TASK ▸
For each line in the data below that holds "ababaaba", return a copy.

INFORMATION ▸

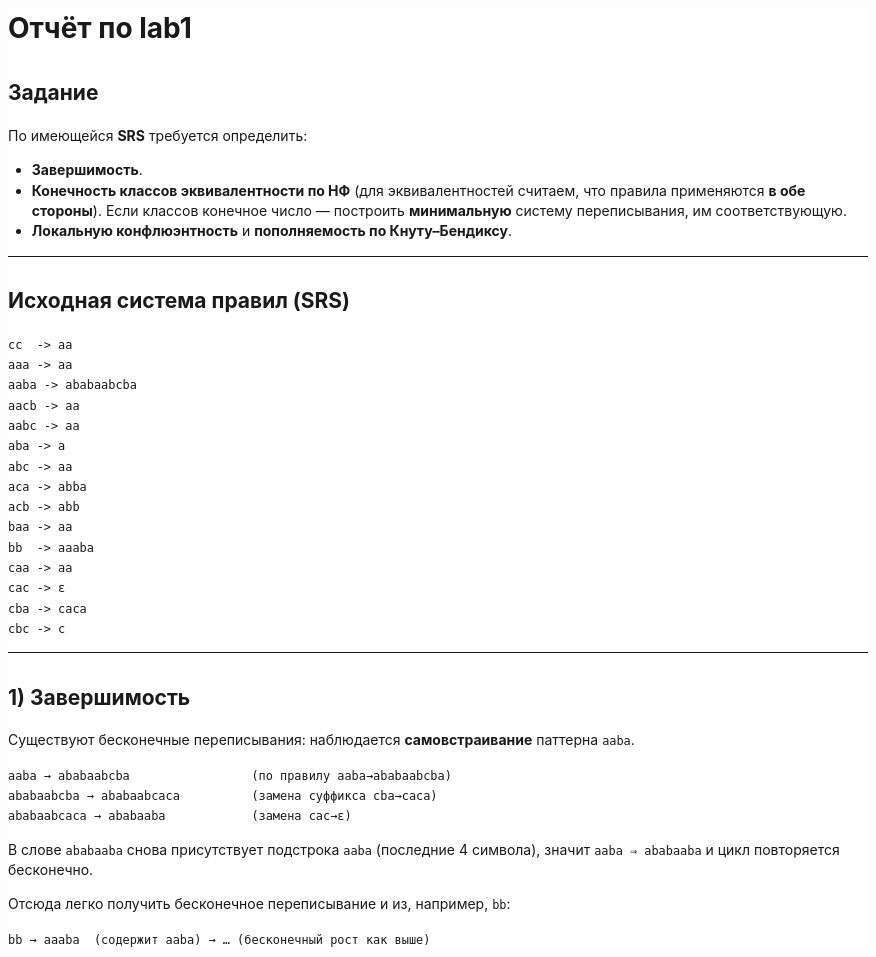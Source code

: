 # Отчёт по lab1

## Задание

По имеющейся **SRS** требуется определить:

* **Завершимость**.
* **Конечность классов эквивалентности по НФ**
  (для эквивалентностей считаем, что правила применяются **в обе стороны**).
  Если классов конечное число — построить **минимальную** систему переписывания, им соответствующую.
* **Локальную конфлюэнтность** и **пополняемость по Кнуту–Бендиксу**.

---

## Исходная система правил (SRS)

```text
cc  -> aa
aaa -> aa
aaba -> ababaabcba
aacb -> aa
aabc -> aa
aba -> a
abc -> aa
aca -> abba
acb -> abb
baa -> aa
bb  -> aaaba
caa -> aa
cac -> ε
cba -> caca
cbc -> c
```

---

## 1) Завершимость

Существуют бесконечные переписывания: наблюдается **самовстраивание** паттерна `aaba`.

```text
aaba → ababaabcba                 (по правилу aaba→ababaabcba)
ababaabcba → ababaabcaca          (замена суффикса cba→caca)
ababaabcaca → ababaaba            (замена cac→ε)
```

В слове `ababaaba` снова присутствует подстрока `aaba` (последние 4 символа), значит
`aaba ⇒ ababaaba` и цикл повторяется бесконечно.

Отсюда легко получить бесконечное переписывание и из, например, `bb`:

```text
bb → aaaba  (содержит aaba) → … (бесконечный рост как выше)
```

SOLVED PROBLEM ▸
ababaabcaca → ababaaba            (замена cac→ε)
В слове `ababaaba` снова присутствует подстрока `aaba` (последние 4 символа), значит
`aaba ⇒ ababaaba` и цикл повторяется бесконечно.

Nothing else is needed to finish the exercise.